After class on one of the days when the class was taught by a substitute, several students dropped by to ask me where their papers were and what else was due.  Among these was a young woman who asked me, pleasantly, “Since I haven’t been speaking very much in class, I’m kind of worried about my grade.  What should I do?”

I answered her, pleasantly, “Start now.”  (Her smile wavered.)  “Every class period from now until the end, you can raise your hand and talk.  Otherwise, you’ll remember what the professor said, that if you speak less, you should write more.  So turn in extra or extra-long assignments.”  I smiled.

She waited.  She realized that was my answer.  She left.

This student had apparently waited until she thought it was too late to get ‘class participation’ credit to ask what she could do to avoid class participation.  Unfortunately for her, I told her to participate in class.  Good thing I’m not the one who will give her that portion of the grade, because she really made me irritated.  (I mean, what did she want me to say?  “It’s okay, I forgive you”?)  I’m afraid this is college, my dear, not daycare.  You might be able to avoid most of the work, but not all of it, not all.

April 21

1.  Grading Again.  Here I sit with a stack of sophomore essays.  Some are very good, but most are mediocre.  There goes my morning…and my afternoon….and tomorrow morning…
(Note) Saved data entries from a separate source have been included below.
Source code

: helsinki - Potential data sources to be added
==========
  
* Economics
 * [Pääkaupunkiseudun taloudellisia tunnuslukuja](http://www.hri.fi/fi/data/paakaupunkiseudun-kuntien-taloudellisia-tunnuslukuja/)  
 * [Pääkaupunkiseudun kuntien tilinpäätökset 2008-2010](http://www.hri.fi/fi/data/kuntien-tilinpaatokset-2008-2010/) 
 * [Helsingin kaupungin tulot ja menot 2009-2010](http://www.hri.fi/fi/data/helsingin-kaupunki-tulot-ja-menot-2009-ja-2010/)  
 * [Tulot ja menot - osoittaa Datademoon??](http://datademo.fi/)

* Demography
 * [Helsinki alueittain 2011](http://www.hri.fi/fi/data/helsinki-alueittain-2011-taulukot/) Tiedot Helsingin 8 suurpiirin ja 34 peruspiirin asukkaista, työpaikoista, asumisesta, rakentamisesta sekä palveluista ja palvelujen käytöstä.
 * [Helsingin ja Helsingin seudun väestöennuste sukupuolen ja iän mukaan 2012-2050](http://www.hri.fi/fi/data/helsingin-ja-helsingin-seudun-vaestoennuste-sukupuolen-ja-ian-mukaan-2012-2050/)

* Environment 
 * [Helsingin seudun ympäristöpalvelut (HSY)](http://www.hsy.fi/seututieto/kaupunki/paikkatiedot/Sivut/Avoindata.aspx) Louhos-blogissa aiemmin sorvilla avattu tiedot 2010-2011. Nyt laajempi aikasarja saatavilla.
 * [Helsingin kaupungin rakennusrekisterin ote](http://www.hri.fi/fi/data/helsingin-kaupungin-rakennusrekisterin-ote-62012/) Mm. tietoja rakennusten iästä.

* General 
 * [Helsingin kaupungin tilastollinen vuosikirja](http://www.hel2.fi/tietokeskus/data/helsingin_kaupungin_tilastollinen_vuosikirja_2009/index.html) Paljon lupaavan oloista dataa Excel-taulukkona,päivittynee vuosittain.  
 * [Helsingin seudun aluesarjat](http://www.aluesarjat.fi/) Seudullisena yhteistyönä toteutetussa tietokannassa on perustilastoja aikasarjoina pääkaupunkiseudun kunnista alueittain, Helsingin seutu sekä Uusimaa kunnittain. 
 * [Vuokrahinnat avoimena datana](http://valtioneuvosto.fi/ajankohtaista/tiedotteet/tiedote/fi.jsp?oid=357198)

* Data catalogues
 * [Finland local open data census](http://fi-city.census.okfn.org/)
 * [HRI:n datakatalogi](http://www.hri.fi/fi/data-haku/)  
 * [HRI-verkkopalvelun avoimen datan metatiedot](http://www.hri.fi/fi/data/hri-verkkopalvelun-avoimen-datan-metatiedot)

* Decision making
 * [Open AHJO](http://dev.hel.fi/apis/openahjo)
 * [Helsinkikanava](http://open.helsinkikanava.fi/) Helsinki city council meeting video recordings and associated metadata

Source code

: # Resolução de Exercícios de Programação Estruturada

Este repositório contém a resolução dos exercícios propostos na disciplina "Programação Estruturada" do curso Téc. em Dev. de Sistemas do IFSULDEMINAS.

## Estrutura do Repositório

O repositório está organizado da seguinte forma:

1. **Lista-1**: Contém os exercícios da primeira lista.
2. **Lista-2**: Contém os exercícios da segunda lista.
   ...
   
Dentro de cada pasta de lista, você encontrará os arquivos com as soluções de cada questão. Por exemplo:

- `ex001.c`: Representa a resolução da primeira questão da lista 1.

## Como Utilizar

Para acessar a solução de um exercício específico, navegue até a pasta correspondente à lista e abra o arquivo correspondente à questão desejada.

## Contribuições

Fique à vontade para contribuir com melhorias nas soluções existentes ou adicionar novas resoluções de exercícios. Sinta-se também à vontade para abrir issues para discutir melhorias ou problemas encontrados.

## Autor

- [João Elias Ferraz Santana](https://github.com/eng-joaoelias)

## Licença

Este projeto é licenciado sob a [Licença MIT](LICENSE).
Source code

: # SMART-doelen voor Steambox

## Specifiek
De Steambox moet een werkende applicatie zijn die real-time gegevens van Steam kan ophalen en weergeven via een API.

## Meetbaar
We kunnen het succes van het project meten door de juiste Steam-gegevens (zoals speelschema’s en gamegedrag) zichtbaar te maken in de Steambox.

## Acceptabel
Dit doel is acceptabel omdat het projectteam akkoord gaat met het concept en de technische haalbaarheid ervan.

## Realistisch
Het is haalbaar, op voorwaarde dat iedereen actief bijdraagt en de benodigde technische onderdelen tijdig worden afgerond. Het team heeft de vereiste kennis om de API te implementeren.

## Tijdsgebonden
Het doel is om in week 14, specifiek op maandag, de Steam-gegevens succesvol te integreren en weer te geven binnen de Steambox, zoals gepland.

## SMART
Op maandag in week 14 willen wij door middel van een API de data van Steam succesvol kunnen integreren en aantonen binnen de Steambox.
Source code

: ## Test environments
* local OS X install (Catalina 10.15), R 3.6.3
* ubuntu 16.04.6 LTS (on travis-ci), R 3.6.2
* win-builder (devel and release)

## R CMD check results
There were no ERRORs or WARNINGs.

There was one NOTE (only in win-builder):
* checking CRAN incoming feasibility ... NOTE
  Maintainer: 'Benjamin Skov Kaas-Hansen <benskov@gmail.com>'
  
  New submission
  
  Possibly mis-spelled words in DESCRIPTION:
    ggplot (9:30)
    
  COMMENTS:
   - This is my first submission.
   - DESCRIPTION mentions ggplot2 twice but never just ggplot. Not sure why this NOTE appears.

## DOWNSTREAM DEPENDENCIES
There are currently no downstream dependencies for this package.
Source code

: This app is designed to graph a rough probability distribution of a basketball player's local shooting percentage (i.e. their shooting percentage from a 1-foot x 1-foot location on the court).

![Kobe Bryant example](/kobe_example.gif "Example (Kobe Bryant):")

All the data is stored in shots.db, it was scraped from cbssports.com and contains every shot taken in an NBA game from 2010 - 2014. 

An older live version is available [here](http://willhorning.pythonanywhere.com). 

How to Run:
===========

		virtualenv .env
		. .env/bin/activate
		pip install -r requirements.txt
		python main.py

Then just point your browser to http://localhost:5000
2.  Good News.  On the other hand, I am all but done with one of my classes this semester.  We have finished turning in all ten of our four-page response papers (on every one of which I received an A), and the only thing left is a brief presentation on a writing craft book.  And the professor does mean brief.  She cut people off who exceeded twenty minutes and told those of us remaining to keep ours to fifteen.  Which is fine by me.

3.  Tea.  I need another cup of tea.  It will be a busy day.  Grading this morning, go to work on campus, go to the library on campus, come home and more grading, dinner, and class this evening until 9:30.  Mm, tea.

4.  Oh, Before I Forget.  Don’t read Changing Places by David Lodge.  Over a period of four years, several reading lists and three separate people whose opinions I formerly valued highly told me that it was hilarious, but it wasn’t–though it might have been if this were still 1975, when it was published.  I abandoned it before I even reached halfway.

April 18

Three years ago, I bought twelve extra spoons because I was tired of always running out of them.  Since then, to justify my action to the teasing of my friends and family, I have always striven to make the additional spoons feel useful.  Here’s a chronicle of my spoon usage today.

Spoon #1.  I made my first cup of tea and oatmeal with the same spoon.

Spoon #2.  I needed a fresh spoon for my second and, later, third cups of tea throughout the morning.

Spoon #3.  For lunch, I had tomato soup, which one usually eats with a spoon.

Spoons #4-5.  In the afternoon, I made peanut butter cookies, an activity that required one spoon for getting the peanut butter out of the jar and a second, smaller one for scooping the dough out to roll into balls.

Spoon #6.  I stirred a quart of instant lemonade.

Spoon #7.  Having misplaced Spoon #2, I needed a fresh spoon for my fourth cup of tea.

So there, you mockers.  Tell me that my foresight of three years ago was not justified.  I even cleaned them all up after myself.